Quick-Step boss Patrick Lefevere is fuming over the negative fallout from the Chris Froome case.

CHARTRES, France (VN) — Quick-Step boss Patrick Lefevere is fuming over the negative fallout from the Chris Froome case.

The longtime team manager said cycling’s powers-that-be bungled the case from the beginning and left the sport with more egg on its face.

“We are specialists in cycling,” Lefevere grumbled. “We love to shoot ourselves in the feet.”

When VeloNews asked Lefevere if he was in the mood to talk about Froome’s controversial Salbutamol case, he replied, “with pleasure.”

The Belgian wasn’t in good spirits about the larger implications for the case, however, and suggested professional cycling will pay collateral damage for what’s yet another blow to the image of the sport.

“I am looking for sponsors, and I can tell you, it’s not a good look for cycling,” Lefevere said. “I am cycling owner, and I go looking for sponsors, and people ask me, what is this? Four-time winner of the Tour, suspect? The other guy, Wiggins, there is a lot of mystery around it. And the American guy? Seven times gone! You can close your book.”

Lefevere said he didn’t know if Froome was guilty or innocent, but said the Sky captain at least deserved his chance to make his case.

“I am not a fan of Froome and I am not an enemy of Froome. I am neutral, but I think everybody has a right to defend himself,” Lefevere continued. “Some ‘smart’ person made it necessary to destroy the image of cycling.”

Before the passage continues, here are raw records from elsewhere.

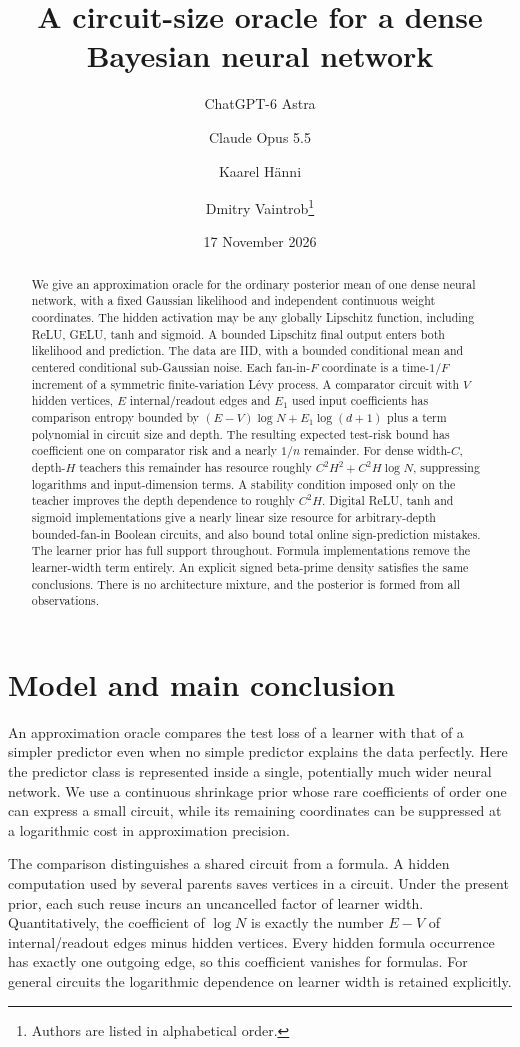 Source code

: \documentclass[11pt]{article}
\title{A circuit-size oracle for a dense\\Bayesian neural network}
\author{ChatGPT-6 Astra \and Claude Opus 5.5 \and Kaarel H\"anni \and Dmitry Vaintrob\thanks{Authors are listed in alphabetical order.}}
\date{17 November 2026}
\begin{document}
\maketitle
\begin{abstract}
We give an approximation oracle for the ordinary posterior mean of one dense neural network, with a fixed Gaussian likelihood and independent continuous weight coordinates. The hidden activation may be any globally Lipschitz function, including ReLU, GELU, tanh and sigmoid. A bounded Lipschitz final output enters both likelihood and prediction. The data are IID, with a bounded conditional mean and centered conditional sub-Gaussian noise. Each fan-in-$F$ coordinate is a time-$1/F$ increment of a symmetric finite-variation L\'evy process. A comparator circuit with $V$ hidden vertices, $E$ internal/readout edges and $E_1$ used input coefficients has comparison entropy bounded by $(E-V)\log N+E_1\log(d+1)$ plus a term polynomial in circuit size and depth. The resulting expected test-risk bound has coefficient one on comparator risk and a nearly $1/n$ remainder. For dense width-$C$, depth-$H$ teachers this remainder has resource roughly $C^2H^2+C^2H\log N$, suppressing logarithms and input-dimension terms. A stability condition imposed only on the teacher improves the depth dependence to roughly $C^2H$. Digital ReLU, tanh and sigmoid implementations give a nearly linear size resource for arbitrary-depth bounded-fan-in Boolean circuits, and also bound total online sign-prediction mistakes. The learner prior has full support throughout. Formula implementations remove the learner-width term entirely. An explicit signed beta-prime density satisfies the same conclusions. There is no architecture mixture, and the posterior is formed from all observations.
\end{abstract}

\section{Model and main conclusion}\label{sec:model}
An approximation oracle compares the test loss of a learner with that of a simpler predictor even when no simple predictor explains the data perfectly. Here the predictor class is represented inside a single, potentially much wider neural network. We use a continuous shrinkage prior whose rare coefficients of order one can express a small circuit, while its remaining coordinates can be suppressed at a logarithmic cost in approximation precision.

The comparison distinguishes a shared circuit from a formula. A hidden computation used by several parents saves vertices in a circuit. Under the present prior, each such reuse incurs an uncancelled factor of learner width. Quantitatively, the coefficient of $\log N$ is exactly the number $E-V$ of internal/readout edges minus hidden vertices. Every hidden formula occurrence has exactly one outgoing edge, so this coefficient vanishes for formulas. For general circuits the logarithmic dependence on learner width is retained explicitly.
\end{document}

A media leak in December revealed insider details of a process that, at least under WADA rules, was supposed to remain confidential. Cycling’s image took a beating as the Froome case played out in the public eye, and Lefevere said too many people were too quick to make up their minds.

“It is a shame for cycling,” Lefevere continued. “How can you judge somebody before the court? After the leak, Froome was already on the cross before he could defend himself. It took some months to prove his innocence.”

Just days before the start of the Tour, the UCI under WADA recommendations decided to close the case without sanction.

The Froome scandal cast a pall over the Tour, the anti-doping process and delivered another blow to cycling’s already tattered image.

“Everybody who ‘blames’ in this case too early should be ashamed,” he said. “Whoever leaked this should be up on a cross.”